# Seriously...Anybody harvest and sell Pine Straw?



## Capt Quirk (Dec 29, 2010)

This ain't the "On Topic" forum, since I'm not allowed in there... for obvious reasons 

But I am curious about Pine Straw. I see it for sale at a lot of places, but how much do people really buy? I have a whole bunch of pine needles all over the place, that I'd really like to get rid of. If I could, I'd rather try to sell it than burn it. Any tips or tools to help me out? 
What pines make the best needles?
When is the best time to harvest?
How do you bale it?
How much stick and bark is acceptable?


----------



## gobbleinwoods (Dec 29, 2010)

They only rake to the top layers and use very big rakes.
It is baled by hand in a metal box with a metal flat plunger.
Long leaf pines are the most desired and the redder the better.
Usually harvested in the late Fall.
The fewer sticks the better.  Best has none.


----------



## biggsteve (Dec 29, 2010)

here ya go....on ebay...

http://cgi.ebay.com/Pine-Straw-pre-...319?pt=LH_DefaultDomain_0&hash=item3cb3ada89f


----------



## Capt Quirk (Dec 29, 2010)

biggsteve said:


> here ya go....on ebay...
> 
> http://cgi.ebay.com/Pine-Straw-pre-...319?pt=LH_DefaultDomain_0&hash=item3cb3ada89f



So... how do you mail a bale of hay?


----------



## Capt Quirk (Dec 29, 2010)

gobbleinwoods said:


> They only rake to the top layers and use very big rakes.
> It is baled by hand in a metal box with a metal flat plunger.
> Long leaf pines are the most desired and the redder the better.
> Usually harvested in the late Fall.
> The fewer sticks the better.  Best has none.
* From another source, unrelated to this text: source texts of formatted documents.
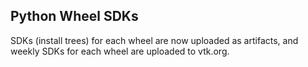 ## Python Wheel SDKs

SDKs (install trees) for each wheel are now uploaded as artifacts, and
weekly SDKs for each wheel are uploaded to vtk.org.
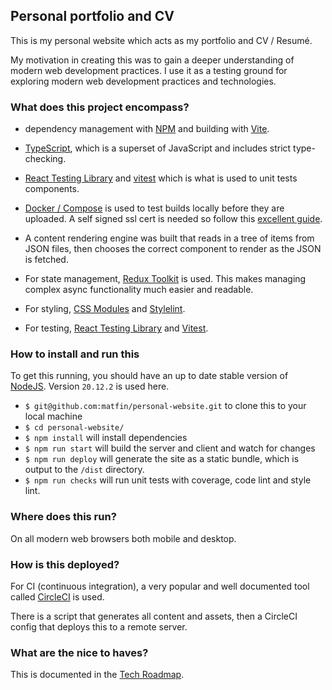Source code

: ## Personal portfolio and CV

This is my personal website which acts as my portfolio and CV / Resumé.

My motivation in creating this was to gain a deeper understanding of modern web development practices. I use it as a testing ground for exploring modern web development practices and technologies.

### What does this project encompass?

- dependency management with [NPM](https://docs.npmjs.com/) and building with [Vite](https://vitejs.dev/).

- [TypeScript](https://www.typescriptlang.org/), which is a superset of JavaScript and includes strict type-checking.

- [React Testing Library](https://testing-library.com/docs/react-testing-library/intro) and [vitest](https://vitest.dev/) which is what is used to unit tests components.

- [Docker / Compose](https://docs.docker.com/compose/) is used to test builds locally before they are uploaded. A self signed ssl cert is needed so follow this [excellent guide](https://www.freecodecamp.org/news/how-to-get-https-working-on-your-local-development-environment-in-5-minutes-7af615770eec/).

- A content rendering engine was built that reads in a tree of items from JSON files, then chooses the correct component to render as the JSON is fetched.

- For state management, [Redux Toolkit](https://redux-toolkit.js.org/) is used. This makes managing complex async functionality much easier and readable.

- For styling, [CSS Modules](https://github.com/css-modules/css-modules) and [Stylelint](https://stylelint.io/).

- For testing, [React Testing Library](https://testing-library.com/docs/react-testing-library/intro/) and [Vitest](https://vitest.dev/).

### How to install and run this

To get this running, you should have an up to date stable version of [NodeJS](https://nodejs.org/en/). Version `20.12.2` is used here.

- `$ git@github.com:matfin/personal-website.git` to clone this to your local machine
- `$ cd personal-website/`
- `$ npm install` will install dependencies
- `$ npm run start` will build the server and client and watch for changes
- `$ npm run deploy` will generate the site as a static bundle, which is output to the `/dist` directory.
- `$ npm run checks` will run unit tests with coverage, code lint and style lint.

### Where does this run?

On all modern web browsers both mobile and desktop.

### How is this deployed?

For CI (continuous integration), a very popular and well documented tool called [CircleCI](https://circleci.com/) is used.

There is a script that generates all content and assets, then a CircleCI config that deploys this to a remote server.

### What are the nice to haves?

This is documented in the [Tech Roadmap](ROADMAP.md).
Really good info there! I'm looking at mostly Loblolly Pines, so I guess it is pretty low grade stuff.


----------



## gobbleinwoods (Dec 29, 2010)

Capt Quirk said:


> So... how do you mail a bale of hay?



Flat rate box ?


----------



## biggsteve (Dec 29, 2010)

laugh all you want.  i knew a guy in lake city, fla., that made a small fortune selling spanish moss on ebay.

  worldwide! 

 sent it in baggies, like pot.  it only grows here.  people use it in crafts.


----------



## elfiii (Dec 29, 2010)

biggsteve said:


> laugh all you want.  i knew a guy in lake city, fla., that made a small fortune selling spanish moss on ebay.
> 
> worldwide!
> 
> sent it in baggies, like pot.  it only grows here.  people use it in crafts.



Hey, what are you doing in here? Get back to the Political forum where you belong and leave these good people alone before I bring a criminal tresspass charge against you!


----------



## Capt Quirk (Dec 29, 2010)

biggsteve said:


> laugh all you want.  i knew a guy in lake city, fla., that made a small fortune selling spanish moss on ebay.
> 
> worldwide!
> 
> sent it in baggies, like pot.  it only grows here.  people use it in crafts.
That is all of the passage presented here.